Datering
Maker Onbekend
Scheepsmodel van de kustvaarder Marie.
Scheepmodel van de kustvaarder Marie uit Foxhol. Blokmodel. Schaal niet bekend. Rondhouten en tuigage: De kustvaarder heeft een liermast en een lantaarnmast. De liermast staat tussen de twee ruimen. De mast wordt gehouden door een voorstag op de voorsteven en aan weerszijden door twee zijstagen op het boeisel (enkele stagen zijn afgebroken). Aan bakboord is aan de mast een ladder gemaakt. Aan de mast hangen twee liergieken, die beide hangen in kraanlijnen die worden bediend met motorlieren aan de voet van de mast. Aan de onderkant van de gieken hangen de schoten waarmee de gieken zijwaarts worden bewogen. De voorwaats gerichte liergiek rust aan het uiteinde in een mik op het voordek. De achterwaarts gerichte liergiek rust in een houder aan het brugdek. Op het dekhuis is een lantaarnmast geplaatst met daarin vier boordlichten en erop een antenne. De mast wordt aan weerszijden gehouden door twee zijstagen. Op het achterschip een vlaggenstok met rood-wit-blauwe vlag. De blokken zijn niet voorzien van lopende schijven. De romp: Het voorschip is scherp. Het achterschip is rond en geveegd. De bodem is vlak. Het model van voor naar achter: Uit de kluisgaten hangen twee ankers. Op de boorden van het voorschip is aan weerszijden de scheepnaam geschilderd: 'Marie'. Op het verhoogde voordek een dubbele ankerlier, een reserve-anker, een scheepsbel en een schoorsteen. achter het voordek een voorruim en een achterruim, met daartussen in de liermast met dubbele giek. Op het achterhuis een dekhuis van twee etages met daarboven een dek dat ook het gangboord langs het dekhuis overdekt. Op dit achterdek de brug (stuurhuis van hout), de seinmast, de antennes, de radar, twee reddingsloepen in davits, een kompas en een takel. Op de schoorsteen een embleem (tandrad met daarin de latter 'H'). Op het achterschip is geschilderd 'Marie / Foxhol'. Kleuren: De romp is grijs, het onderwaterschip zwart het het boeisel van het voor- en achterschip wit. De dekken van het voorschip en het ruim zijn zwart. Hetbovendek is van gelakt hout. De luikhoofden zijn bruin, de luiken gelakt. De masten, de schoorstenen en de takel zijn okergeel. Het dekhuis is wit en de brug is gelakt. Het metaal roest op enkele plekken. Accessoires: het model is geplaatst op een houten plank met glazen kap. Het model is met een blok hout op plank bevestigd met een blok hout op het vlak.

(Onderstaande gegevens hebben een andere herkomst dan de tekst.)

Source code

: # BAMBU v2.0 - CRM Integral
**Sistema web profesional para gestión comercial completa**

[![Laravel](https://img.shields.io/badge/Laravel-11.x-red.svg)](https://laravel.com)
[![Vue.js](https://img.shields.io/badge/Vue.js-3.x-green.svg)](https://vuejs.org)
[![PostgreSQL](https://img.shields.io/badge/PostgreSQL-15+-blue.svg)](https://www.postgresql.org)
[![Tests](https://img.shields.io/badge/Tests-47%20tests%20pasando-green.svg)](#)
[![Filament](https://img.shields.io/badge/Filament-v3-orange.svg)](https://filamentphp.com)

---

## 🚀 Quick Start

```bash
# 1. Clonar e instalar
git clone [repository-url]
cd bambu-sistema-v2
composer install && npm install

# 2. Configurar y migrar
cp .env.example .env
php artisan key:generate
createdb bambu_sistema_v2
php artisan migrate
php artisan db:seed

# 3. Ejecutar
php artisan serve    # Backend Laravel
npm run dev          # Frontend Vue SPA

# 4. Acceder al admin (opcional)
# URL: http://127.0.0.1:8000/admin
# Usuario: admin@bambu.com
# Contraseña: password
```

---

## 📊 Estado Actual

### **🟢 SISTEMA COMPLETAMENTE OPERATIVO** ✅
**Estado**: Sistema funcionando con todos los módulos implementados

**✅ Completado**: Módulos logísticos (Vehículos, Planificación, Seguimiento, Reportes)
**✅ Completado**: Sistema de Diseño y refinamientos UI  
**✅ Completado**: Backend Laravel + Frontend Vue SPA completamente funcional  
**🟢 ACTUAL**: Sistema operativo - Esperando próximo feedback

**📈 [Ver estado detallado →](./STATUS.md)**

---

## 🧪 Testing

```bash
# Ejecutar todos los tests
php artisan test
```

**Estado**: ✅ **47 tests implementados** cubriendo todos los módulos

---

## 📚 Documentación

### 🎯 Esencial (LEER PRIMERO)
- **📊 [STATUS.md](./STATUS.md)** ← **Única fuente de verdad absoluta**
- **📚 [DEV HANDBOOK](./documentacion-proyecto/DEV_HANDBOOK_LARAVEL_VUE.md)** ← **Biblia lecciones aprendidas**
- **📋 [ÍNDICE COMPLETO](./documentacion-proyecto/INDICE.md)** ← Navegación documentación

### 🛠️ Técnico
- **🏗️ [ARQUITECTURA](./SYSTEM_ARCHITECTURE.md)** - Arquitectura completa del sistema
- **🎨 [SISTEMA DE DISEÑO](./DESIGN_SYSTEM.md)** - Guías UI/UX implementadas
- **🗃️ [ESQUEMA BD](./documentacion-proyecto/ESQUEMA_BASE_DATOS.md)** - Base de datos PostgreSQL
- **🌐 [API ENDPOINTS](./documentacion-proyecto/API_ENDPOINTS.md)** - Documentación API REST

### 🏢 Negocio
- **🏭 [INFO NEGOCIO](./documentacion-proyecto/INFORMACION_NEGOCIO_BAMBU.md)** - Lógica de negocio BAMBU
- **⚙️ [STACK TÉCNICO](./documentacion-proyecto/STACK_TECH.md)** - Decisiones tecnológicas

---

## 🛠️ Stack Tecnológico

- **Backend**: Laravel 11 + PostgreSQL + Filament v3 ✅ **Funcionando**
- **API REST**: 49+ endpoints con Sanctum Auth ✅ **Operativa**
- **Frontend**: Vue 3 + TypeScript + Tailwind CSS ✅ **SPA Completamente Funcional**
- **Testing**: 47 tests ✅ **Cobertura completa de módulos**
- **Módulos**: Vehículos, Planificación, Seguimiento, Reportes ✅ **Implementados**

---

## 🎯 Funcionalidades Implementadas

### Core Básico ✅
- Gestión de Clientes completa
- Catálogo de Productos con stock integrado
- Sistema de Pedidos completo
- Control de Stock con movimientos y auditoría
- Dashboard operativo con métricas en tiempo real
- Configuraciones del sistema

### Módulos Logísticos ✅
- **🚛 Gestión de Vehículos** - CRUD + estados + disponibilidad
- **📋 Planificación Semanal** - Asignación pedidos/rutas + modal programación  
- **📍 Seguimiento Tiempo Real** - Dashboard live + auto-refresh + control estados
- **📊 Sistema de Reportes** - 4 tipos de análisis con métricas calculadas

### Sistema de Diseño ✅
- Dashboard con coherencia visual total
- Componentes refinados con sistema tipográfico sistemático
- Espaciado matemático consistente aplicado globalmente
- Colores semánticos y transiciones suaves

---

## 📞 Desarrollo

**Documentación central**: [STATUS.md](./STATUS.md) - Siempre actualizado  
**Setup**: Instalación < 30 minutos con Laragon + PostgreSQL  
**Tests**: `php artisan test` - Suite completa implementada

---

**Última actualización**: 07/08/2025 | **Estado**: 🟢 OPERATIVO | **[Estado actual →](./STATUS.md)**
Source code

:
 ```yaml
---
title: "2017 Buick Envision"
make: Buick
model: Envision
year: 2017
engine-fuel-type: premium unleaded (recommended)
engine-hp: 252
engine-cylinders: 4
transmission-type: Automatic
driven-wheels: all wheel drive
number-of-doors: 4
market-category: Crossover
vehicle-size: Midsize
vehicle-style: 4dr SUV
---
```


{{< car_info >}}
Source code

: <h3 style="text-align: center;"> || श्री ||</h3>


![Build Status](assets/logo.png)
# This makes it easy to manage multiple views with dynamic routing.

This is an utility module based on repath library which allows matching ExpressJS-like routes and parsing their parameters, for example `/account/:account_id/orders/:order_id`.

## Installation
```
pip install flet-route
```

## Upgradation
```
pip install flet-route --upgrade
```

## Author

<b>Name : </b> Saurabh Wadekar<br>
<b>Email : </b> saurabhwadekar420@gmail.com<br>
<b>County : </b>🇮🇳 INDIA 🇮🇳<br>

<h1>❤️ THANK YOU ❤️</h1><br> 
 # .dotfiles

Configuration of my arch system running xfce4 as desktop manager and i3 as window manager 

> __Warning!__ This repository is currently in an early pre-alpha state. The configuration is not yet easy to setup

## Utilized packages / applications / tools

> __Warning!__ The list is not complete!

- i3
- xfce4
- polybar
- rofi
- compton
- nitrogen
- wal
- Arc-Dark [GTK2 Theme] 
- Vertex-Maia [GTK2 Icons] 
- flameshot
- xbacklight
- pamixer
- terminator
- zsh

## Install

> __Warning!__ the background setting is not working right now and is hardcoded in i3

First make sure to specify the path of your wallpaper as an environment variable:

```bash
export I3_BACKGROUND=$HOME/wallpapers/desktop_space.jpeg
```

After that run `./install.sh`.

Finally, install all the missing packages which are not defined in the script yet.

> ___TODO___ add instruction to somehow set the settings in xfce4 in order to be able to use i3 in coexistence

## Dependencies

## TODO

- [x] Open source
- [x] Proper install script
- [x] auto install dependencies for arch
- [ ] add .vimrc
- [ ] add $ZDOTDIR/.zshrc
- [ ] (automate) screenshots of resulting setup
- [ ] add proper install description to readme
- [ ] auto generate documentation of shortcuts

De kustvaarder Marie uit Foxhol is in 1972 op de scheepswerf van Ton Bodewes te Franeker verbouwd tot zandzuiger (bouwnummer F53). Volgens de Wet op de Zeevaartdiploma's is een kustvaarder voor de Kleine Handelsvaart een schip met een waterverplaatsing van minder dan 500 brt (sinds 1970: kleiner dan 75 meter lang). De Nederlandse kustvaart heeft zijn oorsprong in de provincie Groningen. De in de veenkoloniën gegraven turf werd steeds verder weg verkocht. Dat deed de behoefte aan schepen toenemen. De schepen werden in Groningen gebouwd en uitgereed. Ook het graan vond op de coasters zijn weg naar het buitenland. De steeds grotere schepen kwamen ook buiten het Noordzeegebied (tot in Afrika). Rond 1850 beleefden de Groningse rederijen een hoogtepunt. Ze lieten hun schepen bouwen in de provincie Groningen en hun bemanningen kwamen er ook vandaan. De schepen werden echter bevracht in Amsterdam of Rotterdam. Bij de overgang van houtbouw naar ijzerbouw en van zeilvaart naar motorvaart behielden de Groningse reders hun positie maar slechts ten dele. Na 1920 kwam er echter een nieuwe impuls voor de scheepsbouw in Groningen. In 1923 bouwde scheepswerf Gideon te Groningen een ijzeren kustvaarder met een kleine motor van slechts enkele tientallen p.k. en met een hulpzeil (dat al vrij snel verdween). De Groninger coaster beviel goed: het schip was betrouwbaar, kon veel lading vervoeren en was in staat ver landinwaarts te varen (lading van huis tot huis). De vloot coasters (kleiner dan 500 brt) groeide snel (in 1939 536 schepen). Ook na de Tweede Wereldoorlog bleef de Groninger coaster populair. Er werden speciale schepen gebouwd voor olieën, chemicaliën, vlees, fruit, containers, etc. Na 1960 nam het aantal coasters weer af.